Tekil Mesaj gösterimi
Alt 28-02-2007, 22:29   #3
imparator
Guest
 
imparator - ait Kullanıcı Resmi (Avatar)
 

Toplum Refahının Gelişmesi

Refah seviyesinin yükseltilmesi, refah devletinin kurulabilmesi kurulabilme çalışmaları devlete yeni sorumluluklar getirmiştir.
Refah devletinde devlet, çalışanlar kadar çalışamayacak durumda olanları, insanların çalışma süreleri sonlarında yaşamlarını idame ettirecek ve geliştirecek sosyal Güvenlik Sistem veya sistemlerini oluşturmak, insanların iş güvenliklerini sağlamak, işsiz kalanların yeni bir iş buluncaya kadar ( belirli süre ) sosyal sorunları ile ilgilenmek, kimsesiz, bakıma muhtaç kişilerin gereksinimlerini sağlamak v.b. sorumluluklar da devlet sorumlulukları arasına katılmıştır.
Ayrıca kitle haberleşme araçlarının son derece hızla gelişmesi, fikirlerin anında tüm dünya ülkelerine ve halklarına iletilebilmesine dolayısı ile bir refah devleti olan A.B.D. de ve G-7 ülkelerinde olan yaşam standardındaki gelişmeler ile ulaşılan ve yaşamı kolaylaştıran mal ve hizmetleri izleyebilmesi, DÜNYADA TÜKETİCİLİĞİN AŞIRI ŞEKİLDE artmasına neden olmuştur.
Tüketimin ülkeler genelinde artması, dünya arz ve talep dengesini bozmaya, bozulan dengeler ve üstlenilen yeni yükümlülükler devletlerin mali yapılarını süratle bozmaya, dünyada dış ticaret fazlası veren sanayileşmiş ülkeler dışında bir enflasyon çizgisi oluşmasına, ülkelerin gerek birbirinin ekonomilerinden etkilenerek gerekse ülke içi kaynakların doğru kullanılmamasından ve talepteki çeşitlenmeye yönelik ürün çeşitlenmesi sağlanamaması nedeni ile sarmallar oluşmakta, enflasyon beklentisi de topluma yerleşmektedir.

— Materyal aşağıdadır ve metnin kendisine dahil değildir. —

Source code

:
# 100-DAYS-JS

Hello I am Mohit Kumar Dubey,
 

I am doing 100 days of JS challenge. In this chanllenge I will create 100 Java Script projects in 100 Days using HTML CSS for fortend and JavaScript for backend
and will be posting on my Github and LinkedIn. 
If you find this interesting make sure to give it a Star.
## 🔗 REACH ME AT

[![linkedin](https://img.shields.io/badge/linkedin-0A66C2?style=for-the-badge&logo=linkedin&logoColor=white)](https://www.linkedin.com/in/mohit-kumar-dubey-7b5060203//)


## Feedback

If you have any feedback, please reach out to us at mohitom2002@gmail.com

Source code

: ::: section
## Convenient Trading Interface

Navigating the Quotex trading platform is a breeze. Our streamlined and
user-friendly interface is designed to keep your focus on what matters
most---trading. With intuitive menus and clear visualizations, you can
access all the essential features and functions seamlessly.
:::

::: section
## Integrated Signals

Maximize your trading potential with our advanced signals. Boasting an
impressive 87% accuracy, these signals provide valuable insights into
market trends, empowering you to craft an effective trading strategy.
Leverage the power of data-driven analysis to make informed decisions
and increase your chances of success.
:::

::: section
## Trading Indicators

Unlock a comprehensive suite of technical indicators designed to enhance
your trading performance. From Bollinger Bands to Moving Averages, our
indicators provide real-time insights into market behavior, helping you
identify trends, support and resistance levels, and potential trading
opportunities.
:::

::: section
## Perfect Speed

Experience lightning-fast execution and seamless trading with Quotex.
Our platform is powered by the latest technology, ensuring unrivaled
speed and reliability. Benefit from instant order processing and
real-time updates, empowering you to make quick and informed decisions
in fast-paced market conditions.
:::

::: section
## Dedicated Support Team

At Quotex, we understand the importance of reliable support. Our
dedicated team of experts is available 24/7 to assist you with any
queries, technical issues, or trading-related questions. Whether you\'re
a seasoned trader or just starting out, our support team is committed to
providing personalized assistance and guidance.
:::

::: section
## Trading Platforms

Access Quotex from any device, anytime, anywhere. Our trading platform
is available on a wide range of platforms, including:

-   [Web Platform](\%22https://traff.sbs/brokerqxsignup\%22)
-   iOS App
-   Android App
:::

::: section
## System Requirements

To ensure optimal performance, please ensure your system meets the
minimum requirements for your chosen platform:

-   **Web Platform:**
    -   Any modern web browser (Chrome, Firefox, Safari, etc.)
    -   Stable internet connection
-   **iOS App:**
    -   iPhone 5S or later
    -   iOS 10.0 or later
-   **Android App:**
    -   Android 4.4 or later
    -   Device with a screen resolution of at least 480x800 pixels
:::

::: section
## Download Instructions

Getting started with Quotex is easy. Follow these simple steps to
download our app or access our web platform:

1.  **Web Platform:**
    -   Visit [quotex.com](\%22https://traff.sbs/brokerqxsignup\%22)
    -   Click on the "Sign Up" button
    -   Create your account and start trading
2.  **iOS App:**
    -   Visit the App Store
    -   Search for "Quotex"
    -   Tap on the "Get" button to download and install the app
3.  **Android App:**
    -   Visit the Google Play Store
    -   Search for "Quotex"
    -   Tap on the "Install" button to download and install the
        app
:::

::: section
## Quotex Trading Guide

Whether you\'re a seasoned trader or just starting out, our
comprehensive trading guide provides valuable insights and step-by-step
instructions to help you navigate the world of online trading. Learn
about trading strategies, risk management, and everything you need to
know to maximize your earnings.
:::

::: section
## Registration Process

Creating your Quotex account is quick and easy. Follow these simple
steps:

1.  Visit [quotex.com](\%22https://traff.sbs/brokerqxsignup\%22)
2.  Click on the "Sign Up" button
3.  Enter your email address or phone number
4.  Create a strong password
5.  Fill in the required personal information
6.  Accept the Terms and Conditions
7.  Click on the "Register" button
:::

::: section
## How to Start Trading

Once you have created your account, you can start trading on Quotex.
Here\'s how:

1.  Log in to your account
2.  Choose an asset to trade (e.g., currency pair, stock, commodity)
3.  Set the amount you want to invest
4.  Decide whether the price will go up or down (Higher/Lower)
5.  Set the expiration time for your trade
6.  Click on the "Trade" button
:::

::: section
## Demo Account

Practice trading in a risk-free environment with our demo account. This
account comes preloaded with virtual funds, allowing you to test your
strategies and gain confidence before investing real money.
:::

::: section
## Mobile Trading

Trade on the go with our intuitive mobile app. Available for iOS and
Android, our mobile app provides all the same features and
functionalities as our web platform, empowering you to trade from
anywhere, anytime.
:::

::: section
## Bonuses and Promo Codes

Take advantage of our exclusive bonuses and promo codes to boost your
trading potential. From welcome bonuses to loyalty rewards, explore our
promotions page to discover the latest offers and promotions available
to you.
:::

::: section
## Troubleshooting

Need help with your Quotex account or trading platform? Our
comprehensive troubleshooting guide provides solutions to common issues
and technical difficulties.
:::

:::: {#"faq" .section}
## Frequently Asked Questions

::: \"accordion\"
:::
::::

Özellikle gelişmekte olan ülkeler ile az gelişmiş ülkelerde tüketimin hızlanması ithalatı arttırmakta, ihracat/ithalat oranı düşmekte ve ülke sıksık İMF-Dünya Bankasından ödemeler dengesi açıklarını kapatabilmek için destek talebinde bulunur hale gelmişlerdir. Dolayısı ile İMF ve Dünya Bankası bu tür devletlere özellikle dış ticaret açıklarını kapatacak veya azaltacak “ İSTİKRAR PROĞRAMLARI” uygulamaları için baskı yapar hale konuma gelmiştir. Ekonomik gelişimini tamamlamış ve dış ticaret açığı vermeyen veya süreklilik arz etmeyen ülkeler için doğru olan bu talep diğer ülkeler için sorun teşkil eder hale gelmiştir.
İşte bir başka sarmal da ülkelerin iç kaynaklarını yeteri kadar aktif hale getirememesi, alınan dış yardımların ise yeterli büyüklükte olmaması, ülkeleri ve yönetenleri her seferinde daha büyük sorunlar ile karşılaşmalarına, sorunların ertelenmesine, ertelemeler nedeni ile de daha büyük sorunların içine girmelerine neden olmakta ve sarmal çok daha fazla kuvvetlenmektedir. Zira devletlerin üstlendikleri sorumlulukları kapatabilecek gelire sahip olmamaları devletlerin borçlanma maliyetlerini de olumsuz etkilemektedir.